Perception is shaped by active processes of stimulus acquisition. During exploration, many animals exhibit rhythmic and stereotyped sniffing in the theta frequency range (5–12 Hz), distinct from the slow, passive breathing that occurs during restful states (1–2 Hz). The olfactory bulb is the exclusive recipient of output from the nose. Mitral and tufted cells are the principal neurons of the olfactory bulb, forming the only output pathway. It is not known how mitral and tufted cells represent odors during natural sampling behavior. I used a combination of extracellular single-unit recording and psychophysics in behaving rats to address this issue. Through the use of two behavioral paradigms, odor responses were analyzed across distinct regimes of sampling behavior.

During rapid sniffing, an analysis of the information that could be extracted from the response of a population of neurons revealed that the spike trains were most informative in their fine-scale fluctuations that occurred on a 20–40 ms timescales.
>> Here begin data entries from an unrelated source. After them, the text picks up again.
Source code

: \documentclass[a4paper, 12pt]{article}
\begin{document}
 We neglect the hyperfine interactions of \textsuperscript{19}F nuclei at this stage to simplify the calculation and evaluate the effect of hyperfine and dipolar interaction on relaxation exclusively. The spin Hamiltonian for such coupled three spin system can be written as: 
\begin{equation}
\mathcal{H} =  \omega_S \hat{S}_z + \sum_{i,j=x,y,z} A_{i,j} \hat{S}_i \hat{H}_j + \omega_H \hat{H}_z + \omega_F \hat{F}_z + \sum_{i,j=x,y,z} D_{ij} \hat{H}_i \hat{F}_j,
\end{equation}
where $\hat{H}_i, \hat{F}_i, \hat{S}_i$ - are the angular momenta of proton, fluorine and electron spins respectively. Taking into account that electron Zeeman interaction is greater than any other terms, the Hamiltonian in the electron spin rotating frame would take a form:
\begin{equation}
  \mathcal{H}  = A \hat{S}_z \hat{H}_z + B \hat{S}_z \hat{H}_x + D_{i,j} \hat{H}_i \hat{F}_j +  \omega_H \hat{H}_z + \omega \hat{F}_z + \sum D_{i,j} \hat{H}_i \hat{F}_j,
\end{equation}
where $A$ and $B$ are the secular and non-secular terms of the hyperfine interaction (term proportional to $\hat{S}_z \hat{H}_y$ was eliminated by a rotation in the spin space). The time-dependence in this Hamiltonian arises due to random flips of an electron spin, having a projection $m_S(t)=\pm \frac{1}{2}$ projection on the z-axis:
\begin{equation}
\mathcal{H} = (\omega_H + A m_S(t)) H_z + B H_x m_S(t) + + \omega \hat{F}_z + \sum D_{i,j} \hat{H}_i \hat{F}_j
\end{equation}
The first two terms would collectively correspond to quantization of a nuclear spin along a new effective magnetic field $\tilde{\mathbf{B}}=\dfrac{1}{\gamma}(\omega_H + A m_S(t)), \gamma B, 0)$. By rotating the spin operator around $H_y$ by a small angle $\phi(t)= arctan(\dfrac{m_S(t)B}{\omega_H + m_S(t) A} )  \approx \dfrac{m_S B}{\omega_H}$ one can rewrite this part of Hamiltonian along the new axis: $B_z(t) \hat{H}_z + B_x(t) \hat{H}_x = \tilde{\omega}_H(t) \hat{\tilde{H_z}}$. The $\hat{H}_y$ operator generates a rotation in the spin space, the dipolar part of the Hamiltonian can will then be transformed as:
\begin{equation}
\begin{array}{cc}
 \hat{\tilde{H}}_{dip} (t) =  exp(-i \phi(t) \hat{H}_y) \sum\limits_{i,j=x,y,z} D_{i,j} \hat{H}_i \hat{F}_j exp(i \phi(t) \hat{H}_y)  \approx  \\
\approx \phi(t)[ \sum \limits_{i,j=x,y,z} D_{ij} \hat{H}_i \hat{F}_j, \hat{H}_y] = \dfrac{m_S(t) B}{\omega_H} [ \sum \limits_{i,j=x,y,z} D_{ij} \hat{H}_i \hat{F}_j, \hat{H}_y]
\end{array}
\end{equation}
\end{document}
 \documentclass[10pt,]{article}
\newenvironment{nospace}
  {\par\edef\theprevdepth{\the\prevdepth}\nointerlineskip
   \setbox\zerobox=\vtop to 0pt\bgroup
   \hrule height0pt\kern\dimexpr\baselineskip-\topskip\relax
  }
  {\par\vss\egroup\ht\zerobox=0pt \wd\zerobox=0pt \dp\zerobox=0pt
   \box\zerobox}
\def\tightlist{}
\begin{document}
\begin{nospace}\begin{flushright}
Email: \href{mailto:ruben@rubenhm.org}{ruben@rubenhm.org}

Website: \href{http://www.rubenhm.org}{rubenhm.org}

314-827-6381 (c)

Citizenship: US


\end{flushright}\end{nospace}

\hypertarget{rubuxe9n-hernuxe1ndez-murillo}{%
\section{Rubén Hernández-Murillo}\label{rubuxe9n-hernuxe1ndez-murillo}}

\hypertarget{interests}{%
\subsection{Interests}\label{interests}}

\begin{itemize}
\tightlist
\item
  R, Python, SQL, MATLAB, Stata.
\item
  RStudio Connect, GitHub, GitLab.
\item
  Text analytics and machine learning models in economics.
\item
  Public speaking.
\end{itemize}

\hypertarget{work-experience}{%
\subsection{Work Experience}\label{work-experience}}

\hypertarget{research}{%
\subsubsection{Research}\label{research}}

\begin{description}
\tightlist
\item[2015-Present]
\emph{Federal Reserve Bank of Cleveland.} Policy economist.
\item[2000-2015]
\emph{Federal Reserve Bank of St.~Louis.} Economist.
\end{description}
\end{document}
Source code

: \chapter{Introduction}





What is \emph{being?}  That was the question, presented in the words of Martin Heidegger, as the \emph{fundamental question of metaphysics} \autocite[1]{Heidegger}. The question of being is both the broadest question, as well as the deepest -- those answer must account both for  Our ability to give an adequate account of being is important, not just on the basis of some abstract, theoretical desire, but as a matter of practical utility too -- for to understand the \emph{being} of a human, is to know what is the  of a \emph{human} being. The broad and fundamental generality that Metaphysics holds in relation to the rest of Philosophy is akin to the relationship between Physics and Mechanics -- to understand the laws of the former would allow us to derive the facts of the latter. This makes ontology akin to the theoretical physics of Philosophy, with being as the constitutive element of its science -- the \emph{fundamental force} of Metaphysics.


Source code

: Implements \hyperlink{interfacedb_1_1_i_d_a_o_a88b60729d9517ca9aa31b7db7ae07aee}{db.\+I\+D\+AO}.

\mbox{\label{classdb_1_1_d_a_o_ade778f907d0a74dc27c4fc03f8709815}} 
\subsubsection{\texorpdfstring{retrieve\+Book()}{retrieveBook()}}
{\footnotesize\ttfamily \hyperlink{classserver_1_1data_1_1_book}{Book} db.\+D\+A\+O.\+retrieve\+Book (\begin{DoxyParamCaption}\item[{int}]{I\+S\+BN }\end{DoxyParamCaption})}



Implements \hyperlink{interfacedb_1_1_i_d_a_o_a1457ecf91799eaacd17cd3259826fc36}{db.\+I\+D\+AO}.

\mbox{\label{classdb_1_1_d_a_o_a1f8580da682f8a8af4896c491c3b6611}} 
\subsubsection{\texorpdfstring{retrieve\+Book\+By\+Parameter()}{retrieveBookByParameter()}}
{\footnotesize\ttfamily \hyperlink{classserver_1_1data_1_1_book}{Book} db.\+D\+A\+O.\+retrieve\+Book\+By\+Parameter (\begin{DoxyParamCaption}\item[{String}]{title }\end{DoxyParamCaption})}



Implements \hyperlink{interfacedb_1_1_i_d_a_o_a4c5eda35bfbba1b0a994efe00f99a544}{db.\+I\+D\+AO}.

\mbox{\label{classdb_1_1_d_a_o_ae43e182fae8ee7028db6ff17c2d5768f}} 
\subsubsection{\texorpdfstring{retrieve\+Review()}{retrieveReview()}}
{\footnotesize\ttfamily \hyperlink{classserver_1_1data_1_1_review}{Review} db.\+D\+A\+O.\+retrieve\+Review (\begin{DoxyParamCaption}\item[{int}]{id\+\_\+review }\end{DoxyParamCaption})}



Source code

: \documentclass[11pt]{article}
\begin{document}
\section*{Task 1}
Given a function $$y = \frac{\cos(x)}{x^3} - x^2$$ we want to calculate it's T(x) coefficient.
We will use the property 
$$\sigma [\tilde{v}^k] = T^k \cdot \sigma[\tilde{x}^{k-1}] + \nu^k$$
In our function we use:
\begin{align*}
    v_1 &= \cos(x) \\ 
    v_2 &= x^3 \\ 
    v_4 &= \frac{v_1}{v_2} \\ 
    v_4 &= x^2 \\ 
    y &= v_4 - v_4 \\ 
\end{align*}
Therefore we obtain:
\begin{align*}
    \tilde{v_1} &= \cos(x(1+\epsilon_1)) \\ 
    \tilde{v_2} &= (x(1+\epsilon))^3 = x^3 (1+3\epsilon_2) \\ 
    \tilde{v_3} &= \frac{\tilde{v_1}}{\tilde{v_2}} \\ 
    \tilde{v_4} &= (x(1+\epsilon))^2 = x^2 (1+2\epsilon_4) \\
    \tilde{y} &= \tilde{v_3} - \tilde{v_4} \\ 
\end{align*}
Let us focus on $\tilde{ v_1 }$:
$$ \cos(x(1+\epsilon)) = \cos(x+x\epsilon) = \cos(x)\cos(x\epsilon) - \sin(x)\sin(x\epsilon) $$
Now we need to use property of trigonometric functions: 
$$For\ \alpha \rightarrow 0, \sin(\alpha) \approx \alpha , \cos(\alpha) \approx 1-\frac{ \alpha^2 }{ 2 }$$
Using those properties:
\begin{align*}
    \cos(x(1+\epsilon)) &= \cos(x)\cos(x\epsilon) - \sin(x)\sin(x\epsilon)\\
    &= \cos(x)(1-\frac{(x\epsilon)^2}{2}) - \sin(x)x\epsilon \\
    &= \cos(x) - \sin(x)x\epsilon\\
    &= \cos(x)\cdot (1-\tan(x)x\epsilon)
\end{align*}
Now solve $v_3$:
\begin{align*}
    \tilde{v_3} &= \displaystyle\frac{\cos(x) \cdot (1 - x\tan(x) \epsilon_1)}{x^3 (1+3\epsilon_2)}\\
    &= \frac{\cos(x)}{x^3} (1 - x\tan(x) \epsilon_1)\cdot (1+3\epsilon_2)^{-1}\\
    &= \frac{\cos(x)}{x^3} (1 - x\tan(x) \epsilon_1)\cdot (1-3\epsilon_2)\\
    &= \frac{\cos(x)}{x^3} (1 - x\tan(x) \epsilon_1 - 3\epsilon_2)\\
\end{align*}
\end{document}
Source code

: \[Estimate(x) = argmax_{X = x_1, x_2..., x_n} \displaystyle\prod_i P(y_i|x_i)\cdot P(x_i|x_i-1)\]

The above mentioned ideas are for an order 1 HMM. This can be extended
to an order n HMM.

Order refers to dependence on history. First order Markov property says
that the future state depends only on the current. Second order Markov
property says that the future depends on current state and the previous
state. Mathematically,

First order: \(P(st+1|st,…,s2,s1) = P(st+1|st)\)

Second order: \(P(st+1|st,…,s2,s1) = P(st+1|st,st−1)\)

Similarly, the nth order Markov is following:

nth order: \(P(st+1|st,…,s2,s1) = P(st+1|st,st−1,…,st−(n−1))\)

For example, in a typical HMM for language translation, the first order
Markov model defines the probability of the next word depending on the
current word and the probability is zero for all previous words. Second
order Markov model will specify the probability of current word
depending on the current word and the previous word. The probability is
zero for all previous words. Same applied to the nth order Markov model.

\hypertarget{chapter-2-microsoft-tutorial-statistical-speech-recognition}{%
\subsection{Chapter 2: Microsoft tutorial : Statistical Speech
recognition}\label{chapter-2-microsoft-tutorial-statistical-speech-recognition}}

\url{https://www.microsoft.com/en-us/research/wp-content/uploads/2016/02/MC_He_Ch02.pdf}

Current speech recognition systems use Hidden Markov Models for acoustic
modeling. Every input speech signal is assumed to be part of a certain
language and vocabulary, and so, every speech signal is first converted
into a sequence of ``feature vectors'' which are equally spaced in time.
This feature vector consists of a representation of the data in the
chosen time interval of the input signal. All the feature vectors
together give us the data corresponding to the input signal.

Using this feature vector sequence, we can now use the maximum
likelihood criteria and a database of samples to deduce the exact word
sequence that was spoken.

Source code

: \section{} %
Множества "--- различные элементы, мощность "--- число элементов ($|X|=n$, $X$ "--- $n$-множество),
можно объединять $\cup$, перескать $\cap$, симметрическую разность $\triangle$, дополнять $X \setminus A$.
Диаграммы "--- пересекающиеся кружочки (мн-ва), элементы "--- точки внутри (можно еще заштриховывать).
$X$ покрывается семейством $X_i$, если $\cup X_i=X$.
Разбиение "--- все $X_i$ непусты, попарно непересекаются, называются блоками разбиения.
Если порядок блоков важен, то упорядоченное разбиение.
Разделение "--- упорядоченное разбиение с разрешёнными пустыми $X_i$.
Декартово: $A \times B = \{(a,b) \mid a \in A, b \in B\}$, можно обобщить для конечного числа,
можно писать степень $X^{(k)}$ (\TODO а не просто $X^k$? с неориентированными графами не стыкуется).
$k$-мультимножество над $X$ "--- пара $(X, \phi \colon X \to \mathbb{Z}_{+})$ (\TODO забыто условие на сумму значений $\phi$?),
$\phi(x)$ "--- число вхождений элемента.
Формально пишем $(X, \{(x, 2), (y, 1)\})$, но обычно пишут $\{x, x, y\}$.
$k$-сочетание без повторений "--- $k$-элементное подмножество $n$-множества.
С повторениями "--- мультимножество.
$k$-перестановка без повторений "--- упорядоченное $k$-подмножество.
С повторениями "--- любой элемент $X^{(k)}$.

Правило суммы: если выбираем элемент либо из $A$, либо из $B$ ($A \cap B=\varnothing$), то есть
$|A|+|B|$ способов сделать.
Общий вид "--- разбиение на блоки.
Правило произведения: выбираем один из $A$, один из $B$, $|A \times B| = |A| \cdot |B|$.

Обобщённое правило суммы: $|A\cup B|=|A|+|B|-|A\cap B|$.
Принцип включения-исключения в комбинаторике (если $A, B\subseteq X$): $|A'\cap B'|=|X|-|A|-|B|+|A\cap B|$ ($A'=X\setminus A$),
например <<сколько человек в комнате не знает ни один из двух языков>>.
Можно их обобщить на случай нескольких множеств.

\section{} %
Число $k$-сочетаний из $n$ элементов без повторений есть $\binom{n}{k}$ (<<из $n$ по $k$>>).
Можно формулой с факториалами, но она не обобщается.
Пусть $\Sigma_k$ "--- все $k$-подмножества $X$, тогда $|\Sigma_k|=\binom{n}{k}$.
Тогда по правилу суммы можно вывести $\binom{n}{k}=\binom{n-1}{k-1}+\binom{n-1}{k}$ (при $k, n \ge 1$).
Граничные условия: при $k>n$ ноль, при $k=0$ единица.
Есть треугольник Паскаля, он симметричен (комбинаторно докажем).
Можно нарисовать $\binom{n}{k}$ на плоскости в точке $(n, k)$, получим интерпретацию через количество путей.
To examine the behavioral relevance of these patterns, I examined whether the patterning of responses were related to the animals' decision making. This was indeed the case, as fine-scale response activity was correlated with the animals' reaction times on a trial-by-trial basis: the responses were more informative on trials in which only a single sniff was used. How robust is this code was to gross changes in sampling behavior? A code based on the fine-scale pattern of activity over the first 100 ms of inhalation was the most conserved between slow breathing and rapid sniffing.

Finally, I evaluated the structure of odor responses across multiple sniffs during odor discrimination. The second sniff of an odor produced reliable responses locked to inhalation that were maximally informative over fine timescales, and could be discriminated nearly as accurately as responses from single-sniff trials. These results provide strong evidence in support of the notion that inhalation-coupled spike timing represents the neural code of mitral and tufted cells that is utilized by downstream structures to evaluate odor identity and guide behavioral response.